El protocolo está limitado por dos características clave: 1) el requisito de que el animal se coloque en agarosa durante el registro y 2) la velocidad de captura relativamente lenta de la microscopía confocal. Equilibrar el campo de visión y las velocidades de captura es clave para capturar la actividad neuronal con suficiente resolución para una aplicación determinada. Si la actividad inducida por el AITC se trunca o disminuye, esto podría indicar que las larvas de pez cebra pueden no ser capaces de detectar el estímulo o que el AITC puede ser insuficientemente potente. En este último caso, refrescar el caldo y mantenerlo congelado a -20 °C prolongará su eficacia. Si el pez no puede detectar el estímulo, es posible que el animal haya sido implantado demasiado profundamente en el agar. Un paso crítico es el posicionamiento de un pez durante el Paso 1 del protocolo, ya que esto es crucial para un acceso óptico óptimo durante la aplicación del medicamento.

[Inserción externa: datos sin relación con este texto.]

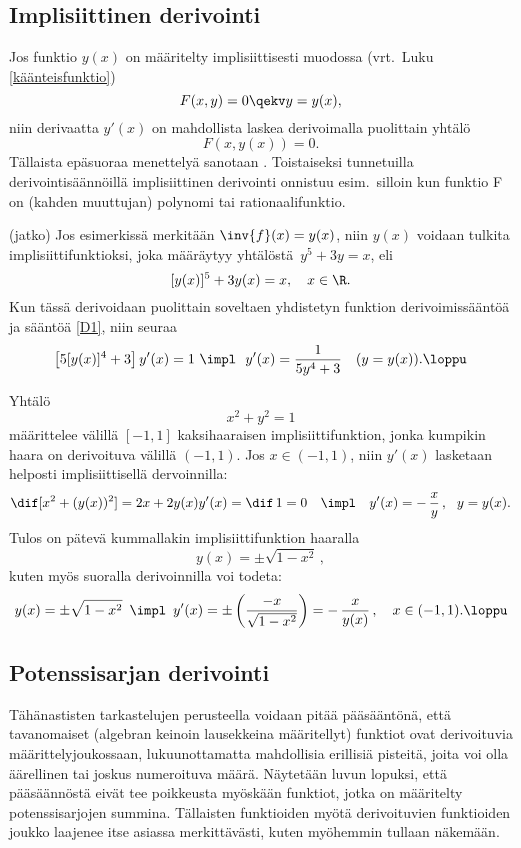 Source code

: \subsection{Implisiittinen derivointi}
 

Jos funktio $y(x)$ on määritelty implisiittisesti muodossa (vrt.\ Luku \ref{käänteisfunktio})
\[ 
F(x,y) = 0 \qekv y = y(x), 
\]
niin derivaatta $y'(x)$ on mahdollista laskea derivoimalla puolittain yhtälö
\[ 
F(x,y(x)) = 0.
\]
Tällaista epäsuoraa menettelyä sanotaan . Toistaiseksi
tunnetuilla derivointisäännöillä implisiittinen derivointi onnistuu esim.\ silloin kun
funktio F on (kahden muuttujan) polynomi tai rationaalifunktio.
\jatko \begin{Exa} (jatko) Jos esimerkissä merkitään $\inv{f}(x)=y(x)$, niin $y(x)$ voidaan
tulkita implisiittifunktioksi, joka määräytyy yhtälöstä $\,y^5+3y=x$, eli
\[
[y(x)]^5+3y(x)=x, \quad x\in\R.
\]
Kun tässä derivoidaan puolittain soveltaen yhdistetyn funktion derivoimissääntöä ja sääntöä
\eqref{D1}, niin seuraa
\[ 
\bigl[5[y(x)]^4+3\bigr]\,y'(x)=1\ \impl\ \ y'(x)=\frac{1}{5y^4+3} \quad (y=y(x)). \loppu
\]
\end{Exa}
\begin{Exa} Yhtälö 
\[ 
x^2 + y^2 = 1 
\]
määrittelee välillä $[-1,1]$ kaksihaaraisen implisiittifunktion, jonka kumpikin haara on
derivoituva välillä $(-1,1)$. Jos $x\in(-1,1)$, niin $y'(x)$ lasketaan helposti
implisiittisellä dervoinnilla:
\begin{align*}
 \dif[x^2 + (y(x))^2] &= 2x + 2y(x)y'(x) = \dif\,1 = 0
                      &\impl \quad y'(x) = -\,\dfrac{x}{y}\,,\ \ y=y(x).
\end{align*}
Tulos on pätevä kummallakin implisiittifunktion haaralla
\[ 
y(x) = \pm \sqrt{1-x^2}\,, 
\]
kuten myös suoralla derivoinnilla voi todeta:
\[
y(x) = \pm\sqrt{1-x^2}\,\ \impl\,\ y'(x) = \pm\left(\frac{-x}{\sqrt{1-x^2}}\right) 
                                         = -\,\frac{x}{y(x)}\,, \quad x \in (-1,1). \loppu
\]
\end{Exa}

\subsection{Potenssisarjan derivointi}

Tähänastisten tarkastelujen perusteella voidaan pitää pääsääntönä, että tavanomaiset
(algebran keinoin lausekkeina määritellyt) funktiot ovat derivoituvia määrittelyjoukossaan,
lukuunottamatta mahdollisia erillisiä pisteitä, joita voi olla äärellinen tai joskus
numeroituva määrä. Näytetään luvun lopuksi, että pääsäännöstä eivät tee poikkeusta myöskään
funktiot, jotka on määritelty potenssisarjojen summina. Tällaisten funktioiden myötä
derivoituvien funktioiden joukko laajenee itse asiassa merkittävästi, kuten myöhemmin tullaan
näkemään.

Debido a las velocidades de exploración relativamente lentas de la microscopía confocal, las grabaciones de todo el cerebro no son técnicamente posibles. Significativamente, el protocolo descrito aquí se puede utilizar para medir pequeñas áreas del cerebro después de la identificación con técnicas complementarias. En particular, mediante el uso de técnicas que aprovechan las moléculas que marcan la actividad neuronal con reporteros dependientes de la actividad ^9,11, el experimentador puede apuntar a áreas clave del cerebro de interés para la aplicación de los métodos descritos en este artículo. Las áreas de interés del cerebro se pueden referenciar al atlas del cerebro del pez cebra anotado, z brain atlas¹¹.

Con pequeños ajustes, las técnicas y pautas discutidas aquí se pueden emplear para investigar una variedad de funciones cerebrales, incluido el procesamiento sensoriomotor, el aprendizaje y la memoria, y la sensación y la percepción.

Los autores declaran que la investigación se llevó a cabo en ausencia de relaciones comerciales o financieras que pudieran interpretarse como un posible conflicto de intereses.

Este trabajo fue apoyado por una subvención a ACR de los Institutos Nacionales de Salud (SC2GM1304854) y una subvención a DLG de la Fundación Nacional de Ciencias (2050850).